Universities and other beneficiaries of public funding for scientific research are encouraged to patent resulting inventions under the Bayh–Dole Act. This controversial framework gives academic grant recipients a direct financial stake in the success of their inventions by requiring universities to share the resulting patent royalties with inventors. This incentive for grant recipients might help justify Bayh–Dole patents when the conventional justification for exclusivity—that it is necessary for commercialization—fails to hold. But there is little evidence as to whether it works.

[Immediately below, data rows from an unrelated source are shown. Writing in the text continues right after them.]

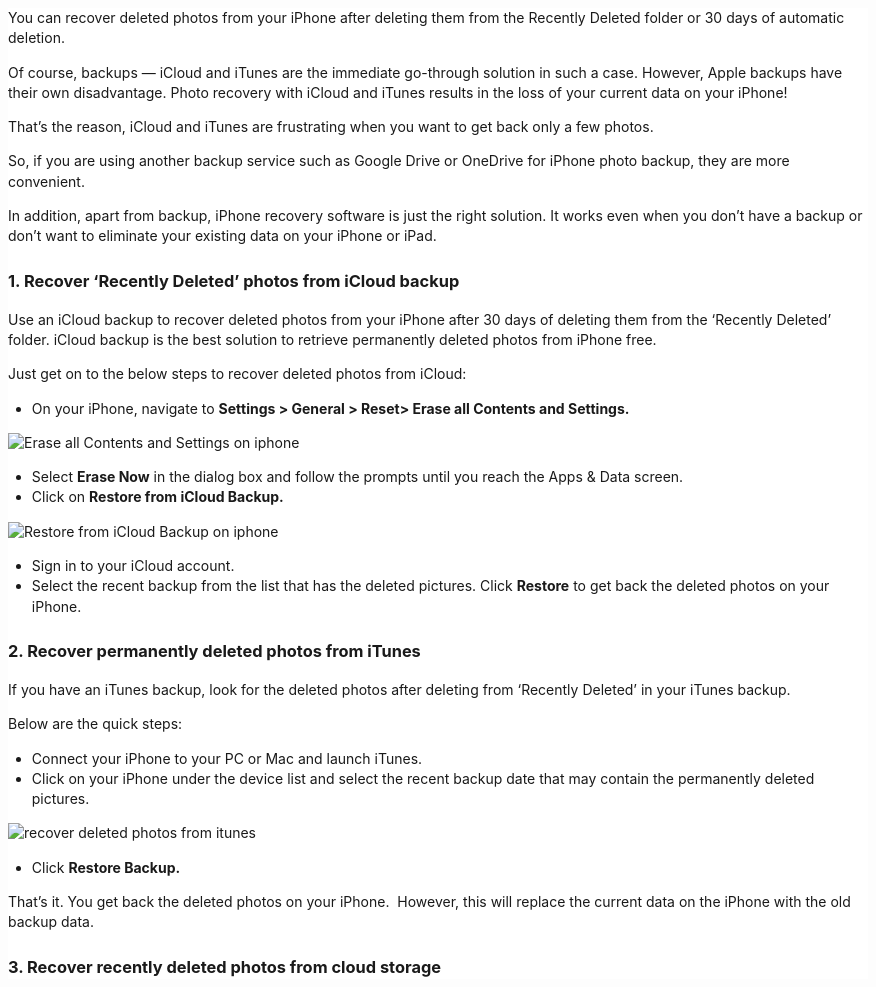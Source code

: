 You can recover deleted photos from your iPhone after deleting them from the Recently Deleted folder or 30 days of automatic deletion.

Of course, backups — iCloud and iTunes are the immediate go-through solution in such a case. However, Apple backups have their own disadvantage. Photo recovery with iCloud and iTunes results in the loss of your current data on your iPhone!

That’s the reason, iCloud and iTunes are frustrating when you want to get back only a few photos.

So, if you are using another backup service such as Google Drive or OneDrive for iPhone photo backup, they are more convenient.

In addition, apart from backup, iPhone recovery software is just the right solution. It works even when you don’t have a backup or don’t want to eliminate your existing data on your iPhone or iPad.

### 1\. Recover ‘Recently Deleted’ photos from iCloud backup

Use an iCloud backup to recover deleted photos from your iPhone after 30 days of deleting them from the ‘Recently Deleted’ folder. iCloud backup is the best solution to retrieve permanently deleted photos from iPhone free.

Just get on to the below steps to recover deleted photos from iCloud:

- On your iPhone, navigate to **Settings > General > Reset> Erase all Contents and Settings.**

![Erase all Contents and Settings on iphone](https://www.stellarinfo.com/blog/wp-content/uploads/2020/10/image-11.png)

- Select **Erase Now** in the dialog box and follow the prompts until you reach the Apps & Data screen.
- Click on **Restore from iCloud Backup.**

![ Restore from iCloud Backup on iphone](https://www.stellarinfo.com/blog/wp-content/uploads/2022/03/iphone11-ios14-apps-data-restore-from-icloud-backup.jpg)

- Sign in to your iCloud account.
- Select the recent backup from the list that has the deleted pictures. Click **Restore** to get back the deleted photos on your iPhone.

### 2\. Recover permanently deleted photos from iTunes

If you have an iTunes backup, look for the deleted photos after deleting from ‘Recently Deleted’ in your iTunes backup.

Below are the quick steps:

- Connect your iPhone to your PC or Mac and launch iTunes.
- Click on your iPhone under the device list and select the recent backup date that may contain the permanently deleted pictures.

![recover deleted photos from itunes](https://www.stellarinfo.com/blog/wp-content/uploads/2018/05/2-768x276.jpg)

- Click **Restore Backup.**

That’s it. You get back the deleted photos on your iPhone.  However, this will replace the current data on the iPhone with the old backup data.

### 3\. Recover recently deleted photos from cloud storage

This article examines how one aspect of the patent incentive—the prospect of royalties—affects the behavior of university researchers. Fortuitously, different schools offer inventors different shares of patent revenue. We have created a dataset of royalty-sharing policies from 152 universities, which shows substantial variation across universities and time. (For example, Caltech switched from sharing 15% to 25% of net income in 1994, the University of Washington switched from sharing 100% of initial revenues to a flat rate of 33% in 2004, and the University of Iowa switched from 25% to 100% of initial patent revenues in 2005.) Although prior work has reported that higher inventor royalties lead to more university licensing income, we show that this result was driven by coding errors. We also extend prior work by examining more years, doing a more convincing panel data analysis, using additional outcome variables, and looking at lateral moves by the most active patenters. In all of these analyses we find no compelling empirical evidence that increasing university inventors’ royalty share has a significant effect on any of the outcomes one would expect to be most affected.
These results do not imply that patents provide no incentives to university researchers. They may provide reputational benefits or encourage faculty-run spin-offs, or even provide financial incentives that are not captured by our statistics. But the lack of a measurable impact of higher royalty shares on patenting activity suggests that, from a social welfare perspective, it may be preferable for a larger share of royalties to be retained by universities, which are then required by Bayh–Dole to reinvest this money in science research and education. In any event, our analysis raises promising questions for future research and calls into question the existing view that increasing the inventor’s share in university patent policies encourages researchers to develop and commercialize more remunerative patents.